Clayton Village Primary School is committed to creating an environment where exemplary behaviour is at the heart of productive learning. Everyone is expected to maintain the highest standards of personal conduct, to accept responsibility for their behaviour and encourage others to do the same. As members of our community, we adhere to the school aims: ‘Aim High, Be Respectful, Create Happy Memories.’
We strongly promote the key principle that:
“Every child has a right to learn and every teacher has a right to teach.”
We recognise that a clear structure of predictable outcomes has the best impact on behaviour. Our behaviour principles set out the rules, relentless routines and visible consistencies that all children and staff follow. This will help us create the right culture and promote the culture that we want in our school. It is based on the work of Paul Dix and his book ‘When the adults change, everything changes’. Good behaviour is recognised sincerely rather than just rewarded. Children are praised publicly and reminded in private.
‘’When people talk about behaviour, they obsessively search for the instant solution. Some peddle magic dust or ‘behaviour systems’ that glisten yet quickly fade. Others relentlessly scream for a bigger stick to beat children down with. Both extremes harbour an irresistible idea that there is a short cut to changing behaviour. They sell the lie that you can provoke sustained behavioural change in others without doing much hard work yourself. The truth is that there is no alternative to the hard work: building relationships with those who would rather not, resetting expectations with those who trample them, being relentlessly positive and sustaining a poker face when confronted with challenging behaviour.’’
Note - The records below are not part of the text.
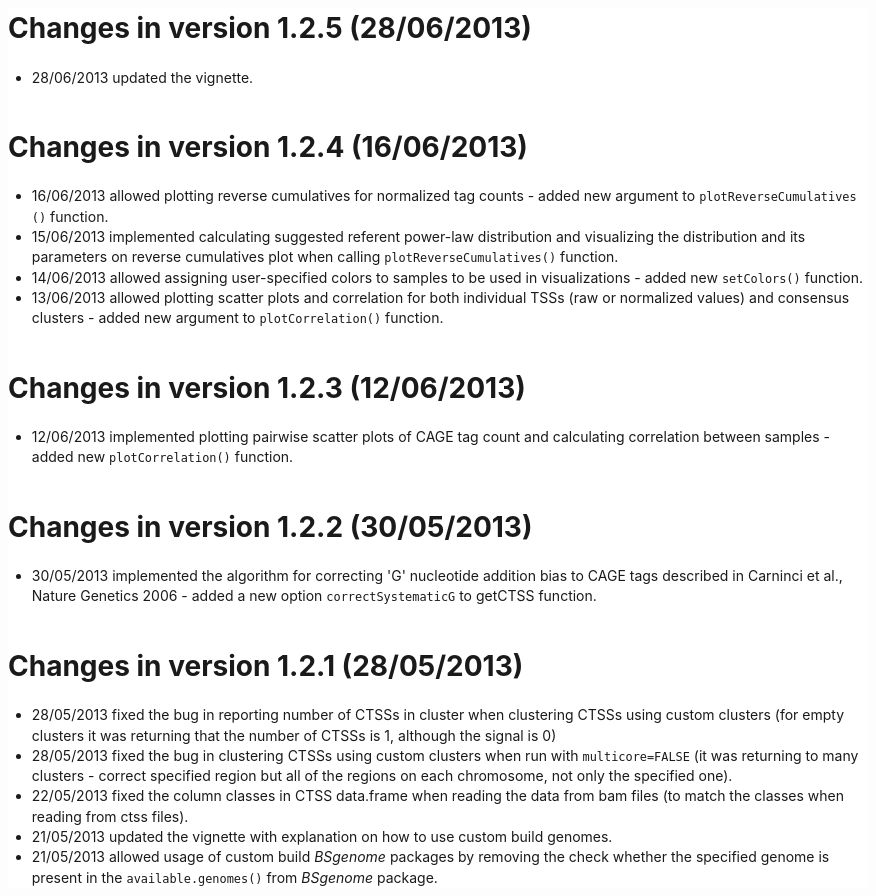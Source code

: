# Changes in version 1.2.5 (28/06/2013)

-   28/06/2013 updated the vignette.

# Changes in version 1.2.4 (16/06/2013)

-   16/06/2013 allowed plotting reverse cumulatives for normalized tag
    counts - added new argument to `plotReverseCumulatives()` function.
-   15/06/2013 implemented calculating suggested referent power-law
    distribution and visualizing the distribution and its parameters on
    reverse cumulatives plot when calling `plotReverseCumulatives()`
    function.
-   14/06/2013 allowed assigning user-specified colors to samples to be
    used in visualizations - added new `setColors()` function.
-   13/06/2013 allowed plotting scatter plots and correlation for both
    individual TSSs (raw or normalized values) and consensus clusters -
    added new argument to `plotCorrelation()` function.

# Changes in version 1.2.3 (12/06/2013)

-   12/06/2013 implemented plotting pairwise scatter plots of CAGE tag
    count and calculating correlation between samples - added new
    `plotCorrelation()` function.

# Changes in version 1.2.2 (30/05/2013)

-   30/05/2013 implemented the algorithm for correcting 'G' nucleotide
    addition bias to CAGE tags described in Carninci et al., Nature
    Genetics 2006 - added a new option `correctSystematicG` to getCTSS
    function.

# Changes in version 1.2.1 (28/05/2013)

-   28/05/2013 fixed the bug in reporting number of CTSSs in cluster
    when clustering CTSSs using custom clusters (for empty clusters it
    was returning that the number of CTSSs is 1, although the signal is
    0)  
-   28/05/2013 fixed the bug in clustering CTSSs using custom clusters
    when run with `multicore=FALSE` (it was returning to many clusters -
    correct specified region but all of the regions on each chromosome,
    not only the specified one).
-   22/05/2013 fixed the column classes in CTSS data.frame when reading
    the data from bam files (to match the classes when reading from ctss
    files).
-   21/05/2013 updated the vignette with explanation on how to use
    custom build genomes.
-   21/05/2013 allowed usage of custom build *BSgenome* packages by
    removing the check whether the specified genome is present in the
    `available.genomes()` from *BSgenome* package.
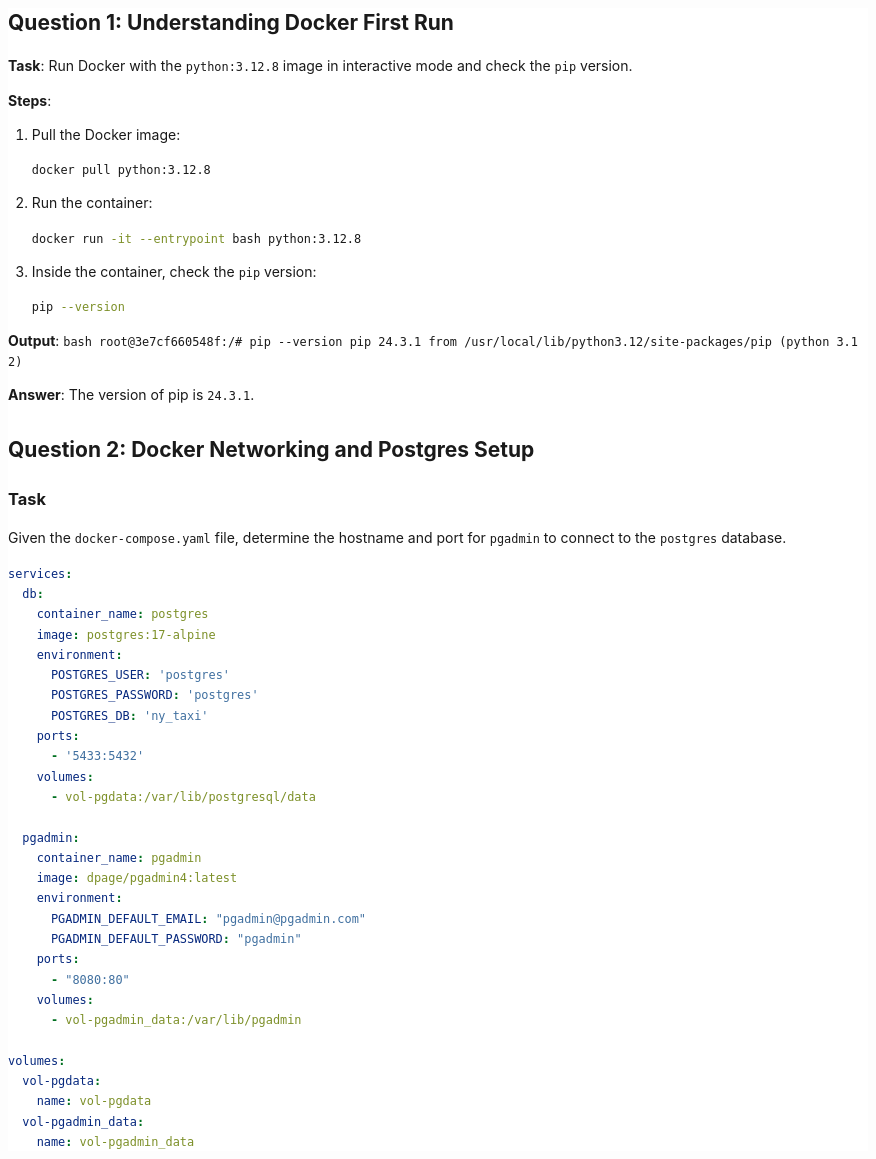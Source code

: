 ## Question 1: Understanding Docker First Run

**Task**: Run Docker with the `python:3.12.8` image in interactive mode and check the `pip` version.

**Steps**:
1. Pull the Docker image:
   ```bash
   docker pull python:3.12.8
   ```
2. Run the container:
   ```bash
   docker run -it --entrypoint bash python:3.12.8
   ```
3. Inside the container, check the `pip` version:
   ```bash
   pip --version
   ```

**Output**:
    ```bash
root@3e7cf660548f:/# pip --version
pip 24.3.1 from /usr/local/lib/python3.12/site-packages/pip (python 3.12)
    ```

**Answer**: The version of pip is `24.3.1`.



## Question 2: Docker Networking and Postgres Setup

### Task
Given the `docker-compose.yaml` file, determine the hostname and port for `pgadmin` to connect to the `postgres` database.

```yaml
services:
  db:
    container_name: postgres
    image: postgres:17-alpine
    environment:
      POSTGRES_USER: 'postgres'
      POSTGRES_PASSWORD: 'postgres'
      POSTGRES_DB: 'ny_taxi'
    ports:
      - '5433:5432'
    volumes:
      - vol-pgdata:/var/lib/postgresql/data

  pgadmin:
    container_name: pgadmin
    image: dpage/pgadmin4:latest
    environment:
      PGADMIN_DEFAULT_EMAIL: "pgadmin@pgadmin.com"
      PGADMIN_DEFAULT_PASSWORD: "pgadmin"
    ports:
      - "8080:80"
    volumes:
      - vol-pgadmin_data:/var/lib/pgadmin  

volumes:
  vol-pgdata:
    name: vol-pgdata
  vol-pgadmin_data:
    name: vol-pgadmin_data
```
Paul Dix, Pivotal Education
The school has 3 simple rules which can be applied to a variety of situations and are taught and modelled explicitly. The rules are:
- Be Ready
- Be Respectful
- Be Responsible
We also understand that for some children following our behaviour expectations are beyond their developmental level. In this case, these children will have bespoke positive behaviour plans which may include rewards to reinforce positive behaviour.